▶ **TASK**: If a line in the data below holds the word "compare", copy it.

Plain-text document sources

BEGIN

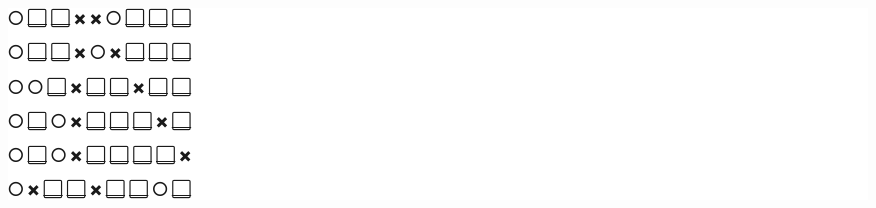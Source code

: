 


⭕ [⬜](https://Find-NICK.github.io/projects/tic-tac-toe/index.html#188) [⬜](https://Find-NICK.github.io/projects/tic-tac-toe/index.html#189)
✖️ ✖️ ⭕
[⬜](https://Find-NICK.github.io/projects/tic-tac-toe/index.html#190) [⬜](https://Find-NICK.github.io/projects/tic-tac-toe/index.html#191) [⬜](https://Find-NICK.github.io/projects/tic-tac-toe/index.html#192)






⭕ [⬜](https://Find-NICK.github.io/projects/tic-tac-toe/index.html#193) [⬜](https://Find-NICK.github.io/projects/tic-tac-toe/index.html#194)
✖️ ⭕ ✖️
[⬜](https://Find-NICK.github.io/projects/tic-tac-toe/index.html#195) [⬜](https://Find-NICK.github.io/projects/tic-tac-toe/index.html#196) [⬜](https://Find-NICK.github.io/projects/tic-tac-toe/index.html#197)






⭕ ⭕ [⬜](https://Find-NICK.github.io/projects/tic-tac-toe/index.html#198)
✖️ [⬜](https://Find-NICK.github.io/projects/tic-tac-toe/index.html#199) [⬜](https://Find-NICK.github.io/projects/tic-tac-toe/index.html#200)
✖️ [⬜](https://Find-NICK.github.io/projects/tic-tac-toe/index.html#201) [⬜](https://Find-NICK.github.io/projects/tic-tac-toe/index.html#202)






⭕ [⬜](https://Find-NICK.github.io/projects/tic-tac-toe/index.html#203) ⭕
✖️ [⬜](https://Find-NICK.github.io/projects/tic-tac-toe/index.html#204) [⬜](https://Find-NICK.github.io/projects/tic-tac-toe/index.html#205)
[⬜](https://Find-NICK.github.io/projects/tic-tac-toe/index.html#206) ✖️ [⬜](https://Find-NICK.github.io/projects/tic-tac-toe/index.html#207)






⭕ [⬜](https://Find-NICK.github.io/projects/tic-tac-toe/index.html#208) ⭕
✖️ [⬜](https://Find-NICK.github.io/projects/tic-tac-toe/index.html#209) [⬜](https://Find-NICK.github.io/projects/tic-tac-toe/index.html#210)
[⬜](https://Find-NICK.github.io/projects/tic-tac-toe/index.html#211) [⬜](https://Find-NICK.github.io/projects/tic-tac-toe/index.html#212) ✖️






⭕ ✖️ [⬜](https://Find-NICK.github.io/projects/tic-tac-toe/index.html#213)
[⬜](https://Find-NICK.github.io/projects/tic-tac-toe/index.html#214) ✖️ [⬜](https://Find-NICK.github.io/projects/tic-tac-toe/index.html#215)
[⬜](https://Find-NICK.github.io/projects/tic-tac-toe/index.html#216) ⭕ [⬜](https://Find-NICK.github.io/projects/tic-tac-toe/index.html#217)
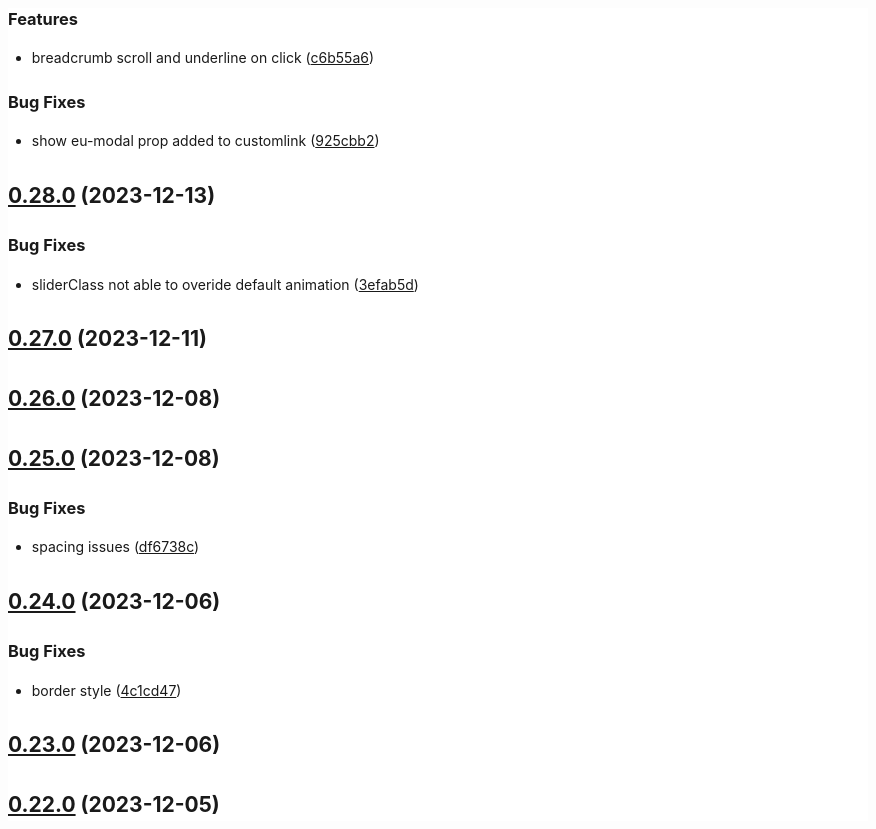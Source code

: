 
### Features

* breadcrumb scroll and underline on click ([c6b55a6](https://github.com/deriv-com/deriv-com-v2/commit/c6b55a6824fdd12fde1a70c23fa514f85294c160))


### Bug Fixes

* show eu-modal prop added to customlink ([925cbb2](https://github.com/deriv-com/deriv-com-v2/commit/925cbb2febbaf7ac586286c559f97b9919187670))

## [0.28.0](https://github.com/deriv-com/deriv-com-v2/compare/components-0.27.0...components-0.28.0) (2023-12-13)


### Bug Fixes

* sliderClass not able to overide default animation ([3efab5d](https://github.com/deriv-com/deriv-com-v2/commit/3efab5d34c806d42935a38907271e6f585fb00fd))

## [0.27.0](https://github.com/deriv-com/deriv-com-v2/compare/components-0.26.0...components-0.27.0) (2023-12-11)

## [0.26.0](https://github.com/deriv-com/deriv-com-v2/compare/components-0.25.0...components-0.26.0) (2023-12-08)

## [0.25.0](https://github.com/deriv-com/deriv-com-v2/compare/components-0.24.0...components-0.25.0) (2023-12-08)


### Bug Fixes

* spacing issues ([df6738c](https://github.com/deriv-com/deriv-com-v2/commit/df6738ca826abfced4ad95c2f5853824eace6bc4))

## [0.24.0](https://github.com/deriv-com/deriv-com-v2/compare/components-0.23.0...components-0.24.0) (2023-12-06)


### Bug Fixes

* border style ([4c1cd47](https://github.com/deriv-com/deriv-com-v2/commit/4c1cd47ab0c5ea11520cac99a2bdb914d939fc30))

## [0.23.0](https://github.com/deriv-com/deriv-com-v2/compare/components-0.22.0...components-0.23.0) (2023-12-06)

## [0.22.0](https://github.com/deriv-com/deriv-com-v2/compare/components-0.21.0...components-0.22.0) (2023-12-05)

END

▶ **RESULT OF THIS TASK**:
## [0.28.0](https://github.com/deriv-com/deriv-com-v2/compare/components-0.27.0...components-0.28.0) (2023-12-13)
## [0.27.0](https://github.com/deriv-com/deriv-com-v2/compare/components-0.26.0...components-0.27.0) (2023-12-11)
## [0.26.0](https://github.com/deriv-com/deriv-com-v2/compare/components-0.25.0...components-0.26.0) (2023-12-08)
## [0.25.0](https://github.com/deriv-com/deriv-com-v2/compare/components-0.24.0...components-0.25.0) (2023-12-08)
## [0.24.0](https://github.com/deriv-com/deriv-com-v2/compare/components-0.23.0...components-0.24.0) (2023-12-06)
## [0.23.0](https://github.com/deriv-com/deriv-com-v2/compare/components-0.22.0...components-0.23.0) (2023-12-06)
## [0.22.0](https://github.com/deriv-com/deriv-com-v2/compare/components-0.21.0...components-0.22.0) (2023-12-05)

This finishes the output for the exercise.